*** Opening of Given records ***

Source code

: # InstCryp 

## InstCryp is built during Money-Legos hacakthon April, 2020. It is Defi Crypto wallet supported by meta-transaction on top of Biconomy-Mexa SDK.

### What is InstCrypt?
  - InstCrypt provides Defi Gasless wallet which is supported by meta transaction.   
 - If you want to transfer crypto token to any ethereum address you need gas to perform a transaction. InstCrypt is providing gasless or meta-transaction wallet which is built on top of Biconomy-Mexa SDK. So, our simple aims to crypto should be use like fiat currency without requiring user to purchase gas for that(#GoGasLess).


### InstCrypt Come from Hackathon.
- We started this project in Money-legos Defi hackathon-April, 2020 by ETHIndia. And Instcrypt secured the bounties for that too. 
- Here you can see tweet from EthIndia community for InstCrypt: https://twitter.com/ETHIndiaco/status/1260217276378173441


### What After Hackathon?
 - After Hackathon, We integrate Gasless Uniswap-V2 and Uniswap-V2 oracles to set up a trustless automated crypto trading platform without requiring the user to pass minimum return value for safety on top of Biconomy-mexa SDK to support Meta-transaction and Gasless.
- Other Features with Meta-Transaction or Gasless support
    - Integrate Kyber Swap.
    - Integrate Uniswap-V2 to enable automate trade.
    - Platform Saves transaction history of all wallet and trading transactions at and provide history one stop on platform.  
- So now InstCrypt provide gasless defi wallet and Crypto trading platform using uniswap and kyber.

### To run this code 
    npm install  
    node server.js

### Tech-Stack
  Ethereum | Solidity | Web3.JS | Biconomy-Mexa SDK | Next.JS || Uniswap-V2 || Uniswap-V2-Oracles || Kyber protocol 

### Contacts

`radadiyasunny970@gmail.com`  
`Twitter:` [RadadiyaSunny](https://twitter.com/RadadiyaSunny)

*** Close of Given records ***

Exercise:
Set down exactly, and only, the lines of the data above from the line containing "### To run this code" through the last one.

Your solution:
### To run this code 
    npm install  
    node server.js

### Tech-Stack
  Ethereum | Solidity | Web3.JS | Biconomy-Mexa SDK | Next.JS || Uniswap-V2 || Uniswap-V2-Oracles || Kyber protocol 

### Contacts

`radadiyasunny970@gmail.com`  
`Twitter:` [RadadiyaSunny](https://twitter.com/RadadiyaSunny)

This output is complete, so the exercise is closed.